Social security is an agenda which is run by many governments in the world that encompasses the unemployed, the old age, the disabled, and the insurance survivors. In the United States, social security programs are maintained by the federal government. Beneficiaries pay compulsory monthly or annual payments, in their active years of service, through employee or employer groups. It can also be defined as the provision to the public with economic and social support through pensions or other financial aids (U. S. Department Of The Treasury). In the case of social security retirement income, which is received by beneficiaries after retirement, the incomes they receive are calculated on the basis of their contributions they made when in active service. The retirement income is received as early as when one is sixty two years or as late as sixty seven years. Social security systems have their advantages as well as disadvantages. Some of the benefits that social security beneficiaries enjoy will include security, investments as well as cautioning against unexpected accidents. The security that social security beneficiaries enjoy is unlimited. Security applies to covers on any unexpected occurrences of accidents, illnesses or disability. The members are cautioned against these effects and their side effects also mitigated. By making monthly or annual contributions to the fund, the state or organizations involved in the collection and later distribution of these funds invest the funds on behalf of the contributors. Through investments, the country enjoys economic growth and the returns for the invested money are guaranteed. However, they do not come without their shortcomings. One of the major shortcomings is the continued burden of people who are exiting public or active employment and demanding their payments. This poses a challenge as the burden becomes too high for the state to bear making it less effective in distributing the payments.

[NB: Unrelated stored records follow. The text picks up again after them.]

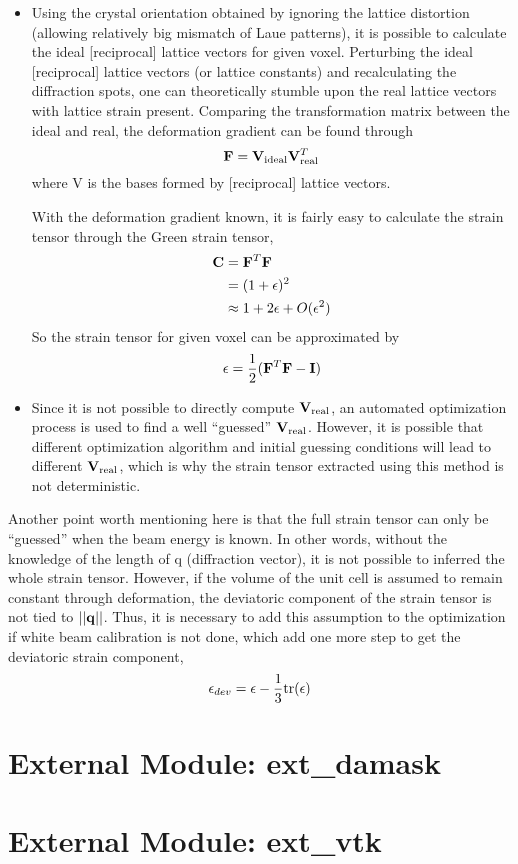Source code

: \documentclass[12pt]{scrartcl}
\begin{document}
\begin{enumerate}
\begin{itemize}
	\item
	Using the crystal orientation obtained by ignoring the lattice distortion (allowing relatively big mismatch of Laue patterns), it is possible to calculate the ideal [reciprocal] lattice vectors for given voxel.
	Perturbing the ideal [reciprocal] lattice vectors (or lattice constants) and recalculating the diffraction spots, one can theoretically stumble upon the real lattice vectors with lattice strain present. 
	Comparing the transformation matrix between the ideal and real, the deformation gradient can be found through
\[
	\mathbf{F} = \mathbf{V}_\text{ideal} \mathbf{V}_\text{real}^T
\]
where \tnsr V is the bases formed by [reciprocal] lattice vectors.
	
	With the deformation gradient known, it is fairly easy to calculate the strain tensor through the Green strain tensor,
\begin{align*}
	\mathbf{C} &= \mathbf{F}^T \mathbf{F} \\
	           &= (1 + \mathbf{\epsilon})^2 \\
	           &\approx 1 + 2 \mathbf{\epsilon} + O(\mathbf{\epsilon}^2)
\end{align*}
	So the strain tensor for given voxel can be approximated by
\[
	\mathbf{\epsilon} = \dfrac{1}{2}(\mathbf{F}^T \mathbf{F} - \mathbf{I})
\]

	\item
	Since it is not possible to directly compute $\mathbf{V}_\text{real}$, an automated optimization process is used to find a well ``guessed'' $\mathbf{V}_\text{real}$.
	However, it is possible that different optimization algorithm and initial guessing conditions will lead to different $\mathbf{V}_\text{real}$, which is why the strain tensor extracted using this method is not deterministic.

	\end{itemize} 
\end{enumerate}

Another point worth mentioning here is that the full strain tensor can only be ``guessed'' when the beam energy is known.
In other words, without the knowledge of the length of \tnsr q (diffraction vector), it is not possible to inferred the whole strain tensor.
However, if the volume of the unit cell is assumed to remain constant through deformation, the deviatoric component of the strain tensor is not tied to $||\mathbf{q}||$.
Thus, it is necessary to add this assumption to the optimization if white beam calibration is not done, which add one more step to get the deviatoric strain component,
\[
	\mathbf{\epsilon}_{dev} = \mathbf{\epsilon} - \dfrac{1}{3}\text{tr}(\mathbf{\epsilon})
\]
\section{External Module: ext\_damask}

\section{External Module: ext\_vtk}
\end{document}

Social security in the United States is faced with numerous long term solvency problems. If these long-term problems are not dealt with in the near future, the social security fund of the United States may become solvent. Of importance to note is that, the social security in the States is divided into two parts. The old age and survivors insurance is a part of the social security that caters for retirement benefits to beneficiaries, and was started by the federal government in 1937. It gets its funding from collection of taxes. The other part is the disability insurance, which insures members from any forms of disability. It is funded through collection of taxes. This is a scheme run by the federal government since 1957 (U. S. Department Of The Treasury). Individuals who are employed by the government are levied directly by the government before they get their monthly salaries. The individuals who are employed in the private sector divide the tax levy into two. The employer takes care of levying half of it, while the employee contributes half the amount. The taxes collected by the state are used by the social security funds to pay benefits of the employees who are out of employment for different reasons. The excess of the taxes so collected is invested back in the economy with the social security buying securities that are held in trust on behalf of the firms. Benefits accrued from social security are liable to automatic disbursement to beneficiaries, provided the trust fund has sufficient funds to facilitate the payments.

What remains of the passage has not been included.